Thank you very much for your time and insightful comments again.
I appreciate the authors' detailed responses, new simulation runs, and theories in the revision. They all look good to me and I increased my rating to 6.
Thanks very much for your feedback and valuable suggestions, which definitely helped improve our paper!
This paper builds on prior work by Wang et al., 2021 on neural active-learning with performance guarantees. As in that work, the authors construct two neural networks -- an exploitation network and an exploration network which is trained to fit the residuals (noise) of the exploitation network -- and sum their outputs to estimate the expected loss of each class given the context.
On the applied side, what makes this work different from Wang et al.'s is that the neural proposed in this paper jointly predicts the expected losses for all actions (classes) simultaneously. Whereas Wang et al. apply their neural networks to a context+action vector for each class individually. This makes inference K times faster for the authors' new method, where K is the number of classes. Additionally, the inputs to the neural network are K times shorter than in Wang et al. because they don't need to use a kronecker product construction to encode the chosen action (class) on the input side. And the smaller dimensionality also makes everything more efficient.
The authors then propose and analyze two algorithms for active learning which both utilize the signal & noise trained neural networks. The first algorithm is for the stream-based setting in which one example arrives at a time and the learner can either can either request a label or not, and there is a budget imposed on how many labels can be requested. The second algorithm applies to the pool-based setting where a set of examples is presented at each instance and the learner can request a label for one example in the set. For both settings the authors aim to minimize the population cumulative regret, which is the regret of the true / out-of-sample model performance of the learned model accumulated over the course of learning, minus the same for the Bayes optimal classifier.
On the theory side, the authors utilize the neural tangent kernel framework to derive lower and upper bounds on the cumulative population regret for two regimes of Mammen-Tsybakov noise: the hard margin regime and the unrestricted regime. The derived bounds improve those of Wang et al., 2021 by a factor of as much as O(md) where "m" is the network width and "d" is the input dimensionality. The authors also provide regret and label complexity bounds for the case where a unique Bayes optimal classifier exists. All bounds depend on a quantity related to the underlying dimension of the neural tangent kernel and another quantity related to the data.
Finally, the authors present experiments comparing their active learning algorithms (NeurOnAL-S and NeurOnAL-P) for the stream and pool-based settings on several UCI datasets and FashionMNist against other neural active learning methods.
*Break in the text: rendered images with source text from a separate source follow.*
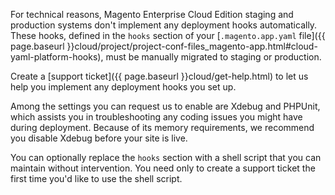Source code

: <div markdown="1">

For technical reasons, Magento Enterprise Cloud Edition staging and production systems don't implement any deployment hooks automatically. These hooks, defined in the `hooks` section of your [`.magento.app.yaml` file]({{ page.baseurl }}cloud/project/project-conf-files_magento-app.html#cloud-yaml-platform-hooks), must be manually migrated to staging or production.

Create a [support ticket]({{ page.baseurl }}cloud/get-help.html) to let us help you implement any deployment hooks you set up.

Among the settings you can request us to enable are Xdebug and PHPUnit, which assists you in troubleshooting any coding issues you might have during deployment. Because of its memory requirements, we recommend you disable Xdebug before your site is live.

<div class="bs-callout bs-callout-info" id="info">
  <p>You can optionally replace the <code>hooks</code> section with a shell script that you can maintain without intervention. You need only to create a support ticket the first time you'd like to use the shell script.</p>
</div>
The methods they compare against are: I-NeurAL (Wang et al., 2021), ALPS, BADGE, ALBL, CoreSet, DynamicAL. NeurOnAL-S/P generally outperform all others in terms of both test accuracy and running time, making for compelling empirical results.
优点
The theoretical bounds for the proposed method are quite an improvement over those for the method presented in Wang et al. 2021. The empirical wins, both on increased test set accuracy and decreased running time, for the stream and pool-based settings also demonstrate siginificant improvement over multiple prior approaches.
缺点
One weakness of the proposed method is that it is demonstrated with a particular neural network structure (an MLP) and the authors do not state whether it can be used with arbitrary network structures, and if it can, then how the bounds might change (I realize this would be very difficult analysis). But some discussion around how general the approach is would make this paper much less niche/narrow.
A related weakness is that the bounds are in terms of quantities (S and L_H) that are difficult for practitioners to quantify or trade off in order to find the network architecture for their problem.
In the experiments, I did not see stated which subsets of data were used to tune hyperparameters. One might therefore worry that hyperparameters were tuned to give good test performance.
问题
For the pool-based setting, I am interested to know why the authors chose cumulative population regret as their subject of analysis rather than the simple regret? With pool based learning, one typically doesn't care about the performance of the intermediate models constructed during training, only the last model.
I'm also curious about the use of the exploration and exploitation networks and why they are better able to model the signal and the noise. In particular, using the gradients of the exploitation network as inputs to the exploration network -- why does this work? Is there any theoretical explanation (not just intuition) that justifies how this helps fit the noise?
Finally, I am trying to understand the statement in section 5 that
h(x_t)[k] = <Grad f(x_t, theta*)[k], theta* - theta1>.
Is this an assumption or does such a theta* always exist? And if it always exists, is it the same theta* for all "t" and "k"?
Thank you very much for your detailed and constructive comments and we are glad to provide the response to your questions.
Q1: Extend to other network structures.
A1: Yes, our analysis can be readily converted into many more advanced neural structures, because we only use the almost-convexity property of MLP in over-parameterized networks. Using the results of [3], our results can be directly extended to CNN and ResNet.
Q2: Value of S.
A2: We set in all the experiments (see implementation details on Page 14). Since we have the exploration hyper-parameter which plays a similar role in tuning the exploration strength, we conducted the grid search for in the experiments instead.
Q3: Cumulative population regret metric.
A3: We agree with the reviewer in that the population regret of the last round is also a promising regret metric. The cumulative population regret metric reflects the overall performance of each label query, which implies the average sub-linear decreasing error rate with respect to the number of queries .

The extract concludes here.